In the records, find each line where "augmentation" occurs, and copy it.

───

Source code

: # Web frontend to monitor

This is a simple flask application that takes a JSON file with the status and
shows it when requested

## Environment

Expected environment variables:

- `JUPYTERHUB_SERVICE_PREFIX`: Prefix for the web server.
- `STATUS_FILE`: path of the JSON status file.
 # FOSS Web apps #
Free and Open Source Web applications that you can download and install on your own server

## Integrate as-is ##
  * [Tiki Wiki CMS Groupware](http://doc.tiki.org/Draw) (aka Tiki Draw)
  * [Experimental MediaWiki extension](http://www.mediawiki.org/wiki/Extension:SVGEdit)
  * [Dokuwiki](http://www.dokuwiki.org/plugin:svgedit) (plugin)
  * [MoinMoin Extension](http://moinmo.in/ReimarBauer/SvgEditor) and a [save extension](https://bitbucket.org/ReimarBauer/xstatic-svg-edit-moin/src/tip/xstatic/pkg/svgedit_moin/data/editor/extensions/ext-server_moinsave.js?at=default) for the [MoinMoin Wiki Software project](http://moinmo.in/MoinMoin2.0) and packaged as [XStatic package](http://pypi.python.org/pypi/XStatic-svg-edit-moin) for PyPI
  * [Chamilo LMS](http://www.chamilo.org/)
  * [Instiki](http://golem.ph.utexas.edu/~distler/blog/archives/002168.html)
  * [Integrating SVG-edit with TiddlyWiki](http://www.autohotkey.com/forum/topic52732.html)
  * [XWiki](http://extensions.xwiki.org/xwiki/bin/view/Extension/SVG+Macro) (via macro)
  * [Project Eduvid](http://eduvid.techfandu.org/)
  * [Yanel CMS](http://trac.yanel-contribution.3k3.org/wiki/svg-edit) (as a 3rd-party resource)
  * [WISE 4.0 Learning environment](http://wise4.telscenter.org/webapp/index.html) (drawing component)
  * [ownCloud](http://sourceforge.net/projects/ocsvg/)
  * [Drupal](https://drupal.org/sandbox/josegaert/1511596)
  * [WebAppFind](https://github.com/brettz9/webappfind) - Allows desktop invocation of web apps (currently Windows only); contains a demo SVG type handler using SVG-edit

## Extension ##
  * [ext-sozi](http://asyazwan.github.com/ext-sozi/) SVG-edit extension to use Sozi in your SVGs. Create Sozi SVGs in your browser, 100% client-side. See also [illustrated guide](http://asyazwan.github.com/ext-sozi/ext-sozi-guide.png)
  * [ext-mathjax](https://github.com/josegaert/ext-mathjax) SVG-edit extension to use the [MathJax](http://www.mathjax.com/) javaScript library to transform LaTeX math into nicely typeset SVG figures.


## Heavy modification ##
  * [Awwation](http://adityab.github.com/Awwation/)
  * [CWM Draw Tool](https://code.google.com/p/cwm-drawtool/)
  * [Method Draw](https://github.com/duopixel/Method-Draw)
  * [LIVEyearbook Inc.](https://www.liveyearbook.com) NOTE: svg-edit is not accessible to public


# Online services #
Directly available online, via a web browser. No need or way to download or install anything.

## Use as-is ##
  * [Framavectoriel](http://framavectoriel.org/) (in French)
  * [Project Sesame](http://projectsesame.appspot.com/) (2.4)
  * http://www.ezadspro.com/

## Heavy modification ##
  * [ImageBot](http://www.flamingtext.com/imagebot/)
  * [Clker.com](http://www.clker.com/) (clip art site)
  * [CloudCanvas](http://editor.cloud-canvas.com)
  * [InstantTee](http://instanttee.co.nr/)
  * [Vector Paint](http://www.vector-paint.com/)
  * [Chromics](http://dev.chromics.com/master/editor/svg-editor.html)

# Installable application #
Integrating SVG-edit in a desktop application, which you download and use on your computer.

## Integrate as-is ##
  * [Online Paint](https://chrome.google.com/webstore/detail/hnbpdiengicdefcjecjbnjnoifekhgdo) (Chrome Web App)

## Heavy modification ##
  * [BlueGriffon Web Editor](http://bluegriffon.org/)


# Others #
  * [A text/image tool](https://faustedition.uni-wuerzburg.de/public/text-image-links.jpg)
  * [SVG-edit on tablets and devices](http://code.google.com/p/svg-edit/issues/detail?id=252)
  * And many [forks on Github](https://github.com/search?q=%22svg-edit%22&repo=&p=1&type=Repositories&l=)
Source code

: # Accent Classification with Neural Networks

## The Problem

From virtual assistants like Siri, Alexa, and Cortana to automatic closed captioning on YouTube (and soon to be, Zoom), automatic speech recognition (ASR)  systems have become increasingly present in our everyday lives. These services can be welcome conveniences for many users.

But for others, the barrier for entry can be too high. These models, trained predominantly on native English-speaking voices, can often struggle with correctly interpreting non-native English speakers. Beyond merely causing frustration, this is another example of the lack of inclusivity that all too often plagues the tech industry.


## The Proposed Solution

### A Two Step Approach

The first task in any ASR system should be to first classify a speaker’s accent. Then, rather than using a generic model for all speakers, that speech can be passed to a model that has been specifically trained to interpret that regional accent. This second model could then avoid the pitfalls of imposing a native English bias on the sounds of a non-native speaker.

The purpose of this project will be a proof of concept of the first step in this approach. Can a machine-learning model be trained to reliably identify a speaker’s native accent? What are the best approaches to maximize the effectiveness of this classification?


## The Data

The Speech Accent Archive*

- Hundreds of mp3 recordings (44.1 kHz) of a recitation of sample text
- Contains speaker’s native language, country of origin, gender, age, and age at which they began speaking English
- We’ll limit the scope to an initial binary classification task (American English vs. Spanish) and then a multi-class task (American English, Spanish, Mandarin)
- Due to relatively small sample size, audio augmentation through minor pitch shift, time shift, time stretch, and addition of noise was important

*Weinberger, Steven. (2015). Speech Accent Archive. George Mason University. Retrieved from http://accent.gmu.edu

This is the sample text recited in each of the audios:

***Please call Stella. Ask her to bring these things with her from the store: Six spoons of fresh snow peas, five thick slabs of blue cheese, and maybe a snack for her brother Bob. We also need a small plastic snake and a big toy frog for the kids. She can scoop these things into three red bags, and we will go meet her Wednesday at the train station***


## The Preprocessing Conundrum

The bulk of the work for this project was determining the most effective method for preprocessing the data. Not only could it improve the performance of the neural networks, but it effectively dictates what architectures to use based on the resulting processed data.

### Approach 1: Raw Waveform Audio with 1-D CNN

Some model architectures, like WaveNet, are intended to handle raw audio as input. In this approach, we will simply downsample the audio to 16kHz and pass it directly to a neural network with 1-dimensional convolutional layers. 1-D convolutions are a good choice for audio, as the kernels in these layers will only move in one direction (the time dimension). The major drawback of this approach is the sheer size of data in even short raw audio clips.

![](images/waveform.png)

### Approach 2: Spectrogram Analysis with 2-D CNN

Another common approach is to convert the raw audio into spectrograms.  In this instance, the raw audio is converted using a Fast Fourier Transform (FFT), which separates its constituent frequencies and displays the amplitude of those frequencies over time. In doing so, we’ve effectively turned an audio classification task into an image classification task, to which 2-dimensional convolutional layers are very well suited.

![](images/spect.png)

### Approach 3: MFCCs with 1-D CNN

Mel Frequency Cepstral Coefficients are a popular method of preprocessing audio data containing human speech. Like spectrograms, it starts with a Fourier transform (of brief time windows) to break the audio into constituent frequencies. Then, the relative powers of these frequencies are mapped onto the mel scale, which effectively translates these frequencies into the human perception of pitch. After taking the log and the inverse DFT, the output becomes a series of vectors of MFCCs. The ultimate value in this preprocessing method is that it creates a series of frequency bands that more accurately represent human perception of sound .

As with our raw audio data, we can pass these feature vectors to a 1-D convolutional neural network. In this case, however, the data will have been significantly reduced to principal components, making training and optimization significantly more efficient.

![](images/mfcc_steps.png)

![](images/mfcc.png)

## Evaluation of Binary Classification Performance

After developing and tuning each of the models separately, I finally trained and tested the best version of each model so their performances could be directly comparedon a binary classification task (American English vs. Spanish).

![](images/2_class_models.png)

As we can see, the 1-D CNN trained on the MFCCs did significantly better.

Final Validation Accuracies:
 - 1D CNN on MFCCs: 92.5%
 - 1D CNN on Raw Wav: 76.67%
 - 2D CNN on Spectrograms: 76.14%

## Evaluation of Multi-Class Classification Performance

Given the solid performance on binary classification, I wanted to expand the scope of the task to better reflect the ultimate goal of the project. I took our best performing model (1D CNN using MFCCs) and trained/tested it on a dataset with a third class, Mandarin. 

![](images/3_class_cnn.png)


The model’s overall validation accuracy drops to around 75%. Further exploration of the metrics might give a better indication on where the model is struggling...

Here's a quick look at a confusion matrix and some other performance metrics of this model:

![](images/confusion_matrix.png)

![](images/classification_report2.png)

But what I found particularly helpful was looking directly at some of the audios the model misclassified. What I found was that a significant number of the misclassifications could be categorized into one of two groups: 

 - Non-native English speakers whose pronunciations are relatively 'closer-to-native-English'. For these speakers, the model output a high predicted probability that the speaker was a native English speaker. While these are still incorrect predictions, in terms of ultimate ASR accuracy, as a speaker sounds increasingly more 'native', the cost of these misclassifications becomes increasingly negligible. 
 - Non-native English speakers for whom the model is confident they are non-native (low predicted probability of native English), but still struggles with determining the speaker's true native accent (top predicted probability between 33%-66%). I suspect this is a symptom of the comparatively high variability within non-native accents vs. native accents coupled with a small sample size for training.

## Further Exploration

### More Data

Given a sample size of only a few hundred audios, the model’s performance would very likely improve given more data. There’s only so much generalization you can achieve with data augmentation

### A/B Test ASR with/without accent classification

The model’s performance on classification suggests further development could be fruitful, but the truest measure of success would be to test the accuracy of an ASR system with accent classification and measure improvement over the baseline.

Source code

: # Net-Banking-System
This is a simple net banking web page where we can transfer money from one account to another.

───

• [ANSWER SECTION]:
- Due to relatively small sample size, audio augmentation through minor pitch shift, time shift, time stretch, and addition of noise was important
Given a sample size of only a few hundred audios, the model’s performance would very likely improve given more data. There’s only so much generalization you can achieve with data augmentation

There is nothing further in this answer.